• **Source texts of formatted documents**
▬▬▬▬▬▬
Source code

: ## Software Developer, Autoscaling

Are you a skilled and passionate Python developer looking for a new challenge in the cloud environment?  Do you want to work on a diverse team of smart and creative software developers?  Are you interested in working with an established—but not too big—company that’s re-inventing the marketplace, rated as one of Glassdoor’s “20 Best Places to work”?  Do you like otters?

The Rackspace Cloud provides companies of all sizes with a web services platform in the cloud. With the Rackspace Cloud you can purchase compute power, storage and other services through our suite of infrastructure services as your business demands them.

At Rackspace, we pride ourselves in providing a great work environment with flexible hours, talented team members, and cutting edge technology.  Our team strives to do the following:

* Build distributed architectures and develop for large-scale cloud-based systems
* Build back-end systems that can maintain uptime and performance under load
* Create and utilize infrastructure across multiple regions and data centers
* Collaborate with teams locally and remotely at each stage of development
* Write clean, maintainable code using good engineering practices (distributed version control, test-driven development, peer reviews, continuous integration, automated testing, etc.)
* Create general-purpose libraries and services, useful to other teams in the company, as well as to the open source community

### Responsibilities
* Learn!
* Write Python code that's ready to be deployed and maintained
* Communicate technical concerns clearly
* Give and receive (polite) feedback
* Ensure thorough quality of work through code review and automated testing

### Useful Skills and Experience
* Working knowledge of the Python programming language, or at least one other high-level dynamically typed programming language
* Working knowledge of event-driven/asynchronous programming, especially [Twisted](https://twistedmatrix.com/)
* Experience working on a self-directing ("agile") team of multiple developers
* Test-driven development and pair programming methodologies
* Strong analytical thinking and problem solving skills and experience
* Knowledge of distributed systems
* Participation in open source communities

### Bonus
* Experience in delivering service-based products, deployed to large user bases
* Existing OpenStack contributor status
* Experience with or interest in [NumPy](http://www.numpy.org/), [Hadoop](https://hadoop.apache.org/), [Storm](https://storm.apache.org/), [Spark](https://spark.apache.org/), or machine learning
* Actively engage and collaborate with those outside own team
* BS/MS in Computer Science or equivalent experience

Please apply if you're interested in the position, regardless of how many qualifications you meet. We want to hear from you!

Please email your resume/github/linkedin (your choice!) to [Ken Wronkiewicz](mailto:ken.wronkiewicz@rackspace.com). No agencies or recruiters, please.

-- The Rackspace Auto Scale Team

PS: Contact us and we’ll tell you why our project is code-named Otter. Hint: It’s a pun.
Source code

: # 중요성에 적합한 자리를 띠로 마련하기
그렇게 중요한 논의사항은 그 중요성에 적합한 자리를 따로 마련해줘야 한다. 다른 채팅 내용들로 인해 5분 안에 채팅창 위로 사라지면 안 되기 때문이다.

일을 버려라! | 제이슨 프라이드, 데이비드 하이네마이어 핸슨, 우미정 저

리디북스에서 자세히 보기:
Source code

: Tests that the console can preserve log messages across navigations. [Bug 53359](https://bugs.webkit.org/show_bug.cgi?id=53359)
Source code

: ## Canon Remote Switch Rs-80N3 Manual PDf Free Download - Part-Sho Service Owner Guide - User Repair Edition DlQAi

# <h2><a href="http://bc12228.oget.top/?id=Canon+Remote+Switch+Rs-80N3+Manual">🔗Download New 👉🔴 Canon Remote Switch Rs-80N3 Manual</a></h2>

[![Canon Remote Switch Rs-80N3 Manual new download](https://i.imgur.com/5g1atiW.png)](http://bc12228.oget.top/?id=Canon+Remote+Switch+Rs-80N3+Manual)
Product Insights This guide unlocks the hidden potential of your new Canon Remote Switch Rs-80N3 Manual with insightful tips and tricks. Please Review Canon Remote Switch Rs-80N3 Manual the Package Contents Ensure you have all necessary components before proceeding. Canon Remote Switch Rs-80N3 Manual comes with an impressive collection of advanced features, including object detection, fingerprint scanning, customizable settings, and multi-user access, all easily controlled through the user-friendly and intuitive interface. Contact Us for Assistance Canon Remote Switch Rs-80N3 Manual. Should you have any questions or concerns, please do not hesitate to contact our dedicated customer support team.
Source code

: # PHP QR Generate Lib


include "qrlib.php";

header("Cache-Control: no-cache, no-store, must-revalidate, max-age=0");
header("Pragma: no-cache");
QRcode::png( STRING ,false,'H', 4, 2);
▬▬▬▬▬▬
• **Exercise details**
Copy every line of the records above exactly.

• **Exercise output**
Source code

: ## Software Developer, Autoscaling

Are you a skilled and passionate Python developer looking for a new challenge in the cloud environment?  Do you want to work on a diverse team of smart and creative software developers?  Are you interested in working with an established—but not too big—company that’s re-inventing the marketplace, rated as one of Glassdoor’s “20 Best Places to work”?  Do you like otters?

The Rackspace Cloud provides companies of all sizes with a web services platform in the cloud. With the Rackspace Cloud you can purchase compute power, storage and other services through our suite of infrastructure services as your business demands them.

At Rackspace, we pride ourselves in providing a great work environment with flexible hours, talented team members, and cutting edge technology.  Our team strives to do the following:

* Build distributed architectures and develop for large-scale cloud-based systems
* Build back-end systems that can maintain uptime and performance under load
* Create and utilize infrastructure across multiple regions and data centers
* Collaborate with teams locally and remotely at each stage of development
* Write clean, maintainable code using good engineering practices (distributed version control, test-driven development, peer reviews, continuous integration, automated testing, etc.)
* Create general-purpose libraries and services, useful to other teams in the company, as well as to the open source community

### Responsibilities
* Learn!
* Write Python code that's ready to be deployed and maintained
* Communicate technical concerns clearly
* Give and receive (polite) feedback
* Ensure thorough quality of work through code review and automated testing

### Useful Skills and Experience
* Working knowledge of the Python programming language, or at least one other high-level dynamically typed programming language
* Working knowledge of event-driven/asynchronous programming, especially [Twisted](https://twistedmatrix.com/)
* Experience working on a self-directing ("agile") team of multiple developers
* Test-driven development and pair programming methodologies
* Strong analytical thinking and problem solving skills and experience
* Knowledge of distributed systems
* Participation in open source communities

### Bonus
* Experience in delivering service-based products, deployed to large user bases
* Existing OpenStack contributor status
* Experience with or interest in [NumPy](http://www.numpy.org/), [Hadoop](https://hadoop.apache.org/), [Storm](https://storm.apache.org/), [Spark](https://spark.apache.org/), or machine learning
* Actively engage and collaborate with those outside own team
* BS/MS in Computer Science or equivalent experience

Please apply if you're interested in the position, regardless of how many qualifications you meet. We want to hear from you!

Please email your resume/github/linkedin (your choice!) to [Ken Wronkiewicz](mailto:ken.wronkiewicz@rackspace.com). No agencies or recruiters, please.

-- The Rackspace Auto Scale Team

PS: Contact us and we’ll tell you why our project is code-named Otter. Hint: It’s a pun.
Source code

: # 중요성에 적합한 자리를 띠로 마련하기
그렇게 중요한 논의사항은 그 중요성에 적합한 자리를 따로 마련해줘야 한다. 다른 채팅 내용들로 인해 5분 안에 채팅창 위로 사라지면 안 되기 때문이다.

일을 버려라! | 제이슨 프라이드, 데이비드 하이네마이어 핸슨, 우미정 저

리디북스에서 자세히 보기:
Source code

: Tests that the console can preserve log messages across navigations. [Bug 53359](https://bugs.webkit.org/show_bug.cgi?id=53359)
Source code

: ## Canon Remote Switch Rs-80N3 Manual PDf Free Download - Part-Sho Service Owner Guide - User Repair Edition DlQAi

# <h2><a href="http://bc12228.oget.top/?id=Canon+Remote+Switch+Rs-80N3+Manual">🔗Download New 👉🔴 Canon Remote Switch Rs-80N3 Manual</a></h2>

[![Canon Remote Switch Rs-80N3 Manual new download](https://i.imgur.com/5g1atiW.png)](http://bc12228.oget.top/?id=Canon+Remote+Switch+Rs-80N3+Manual)
Product Insights This guide unlocks the hidden potential of your new Canon Remote Switch Rs-80N3 Manual with insightful tips and tricks. Please Review Canon Remote Switch Rs-80N3 Manual the Package Contents Ensure you have all necessary components before proceeding. Canon Remote Switch Rs-80N3 Manual comes with an impressive collection of advanced features, including object detection, fingerprint scanning, customizable settings, and multi-user access, all easily controlled through the user-friendly and intuitive interface. Contact Us for Assistance Canon Remote Switch Rs-80N3 Manual. Should you have any questions or concerns, please do not hesitate to contact our dedicated customer support team.
Source code

: # PHP QR Generate Lib


include "qrlib.php";

header("Cache-Control: no-cache, no-store, must-revalidate, max-age=0");
header("Pragma: no-cache");
QRcode::png( STRING ,false,'H', 4, 2);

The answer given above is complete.